In the biting wind, ‘creative’ poses were called for to desperately offset total-leg-cramp whilst dibbing in at the finish, crossing the line in 37th place with a creditable time of 5 hours, 31 minutes and 24 seconds. The race had been won by Jack Wood of Ilkley Harriers in an impressive 4:05:31, only 59 seconds away from the course record, with Andrea Rowlands of Eyri Harriers first lady in stunning 4:38:31, beating her own course record by just over 15 minutes!
The organisation of the race had been faultless and I am hugely grateful to the marshals whose positivity and encouragement went a long way. Any temptation to savour the finish-line atmosphere was short-lived, due to the imminent need to get out of the cold and complete the four mile trudge/limp/stagger back down to Llanberis before absolutely everything seized up.
The promise of a hot shower, a few cold beers and something other than jellybabies to eat just about made this possible. It’s no wonder that on that Saturday back in 2011, four hungover chancers out for a hill walk challenge met their match in this race.

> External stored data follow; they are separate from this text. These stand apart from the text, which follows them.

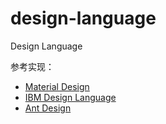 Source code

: # design-language
Design Language

参考实现：
* [Material Design](https://material.io/)
* [IBM Design Language](https://www.ibm.com/design/language/) 
* [Ant Design](https://ant.design/)

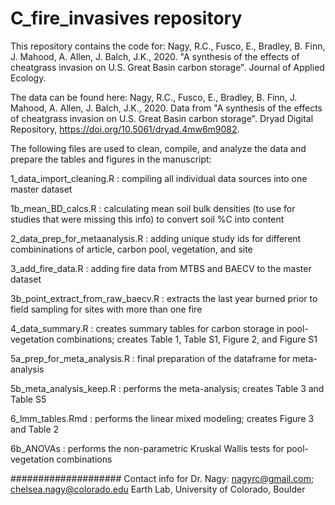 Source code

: # C_fire_invasives repository

This repository contains the code for: Nagy, R.C., Fusco, E., Bradley, B. Finn, J. Mahood, A. Allen, J. Balch, J.K., 2020. "A synthesis of the effects of cheatgrass invasion on U.S. Great Basin carbon storage". Journal of Applied Ecology.

The data can be found here: Nagy, R.C., Fusco, E., Bradley, B. Finn, J. Mahood, A. Allen, J. Balch, J.K., 2020. Data from "A 
synthesis of the effects of cheatgrass invasion on U.S. Great Basin carbon storage". Dryad Digital Repository, https://doi.org/10.5061/dryad.4mw6m9082. 

The following files are used to clean, compile, and analyze the data and prepare the tables and figures in the manuscript:

1_data_import_cleaning.R : compiling all individual data sources into one master dataset

1b_mean_BD_calcs.R : calculating mean soil bulk densities (to use for studies that were missing this info) to convert soil %C into content

2_data_prep_for_metaanalysis.R : adding unique study ids for different combininations of article, carbon pool, vegetation, and site

3_add_fire_data.R : adding fire data from MTBS and BAECV to the master dataset

3b_point_extract_from_raw_baecv.R : extracts the last year burned prior to field sampling for sites with more than one fire

4_data_summary.R : creates summary tables for carbon storage in pool-vegetation combinations; creates Table 1, Table S1, Figure 2, and Figure S1

5a_prep_for_meta_analysis.R : final preparation of the dataframe for meta-analysis

5b_meta_analysis_keep.R : performs the meta-analysis; creates Table 3 and Table S5

6_lmm_tables.Rmd : performs the linear mixed modeling; creates Figure 3 and Table 2

6b_ANOVAs : performs the non-parametric Kruskal Wallis tests for pool-vegetation combinations

####################
Contact info for Dr. Nagy: nagyrc@gmail.com; chelsea.nagy@colorado.edu Earth Lab, University of Colorado, Boulder

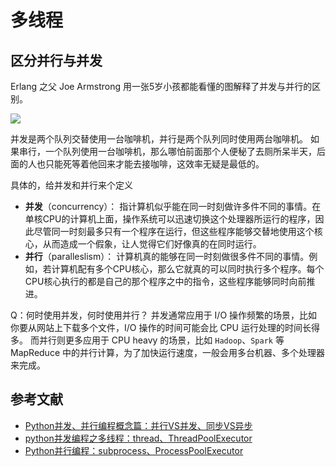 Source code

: # 多线程

## 区分并行与并发

Erlang 之父 Joe Armstrong 用一张5岁小孩都能看懂的图解释了并发与并行的区别。

![](https://pic2.zhimg.com/80/v2-a825e6507f99e6240807e4b1bdc9a721_720w.webp)

并发是两个队列交替使用一台咖啡机，并行是两个队列同时使用两台咖啡机。
如果串行，一个队列使用一台咖啡机，那么哪怕前面那个人便秘了去厕所呆半天，后面的人也只能死等着他回来才能去接咖啡，这效率无疑是最低的。

具体的，给并发和并行来个定义

- **并发**（concurrency）：
指计算机似乎能在同一时刻做许多件不同的事情。在单核CPU的计算机上面，操作系统可以迅速切换这个处理器所运行的程序，因此尽管同一时刻最多只有一个程序在运行，但这些程序能够交替地使用这个核心，从而造成一个假象，让人觉得它们好像真的在同时运行。
- **并行**（paralleslism）：
计算机真的能够在同一时刻做很多件不同的事情。例如，若计算机配有多个CPU核心，那么它就真的可以同时执行多个程序。每个CPU核心执行的都是自己的那个程序之中的指令，这些程序能够同时向前推进。

Q：何时使用并发，何时使用并行？
并发通常应用于 I/O 操作频繁的场景，比如你要从网站上下载多个文件，I/O 操作的时间可能会比 CPU 运行处理的时间长得多。
而并行则更多应用于 CPU heavy 的场景，比如 `Hadoop`、`Spark` 等 MapReduce 中的并行计算，为了加快运行速度，一般会用多台机器、多个处理器来完成。

## 参考文献

- [Python并发、并行编程概念篇：并行VS并发、同步VS异步](https://zhuanlan.zhihu.com/p/537188524)
- [python并发编程之多线程：thread、ThreadPoolExecutor](https://zhuanlan.zhihu.com/p/537193760)
- [Python并行编程：subprocess、ProcessPoolExecutor](https://zhuanlan.zhihu.com/p/537200884)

It is a beast – from sea to the summit of Snowdon, covering some of the most spectacular and punishing terrain that Wales has to offer, it is 20 miles of grit and determination. I’ve learnt a lot from it, I have a finisher’s medal I’m truly proud of, and I’m confident that, when I finish typing this, my legs will struggle to cope with the journey from sofa to bed. What more do you want from a fell race? Matt Hetherington.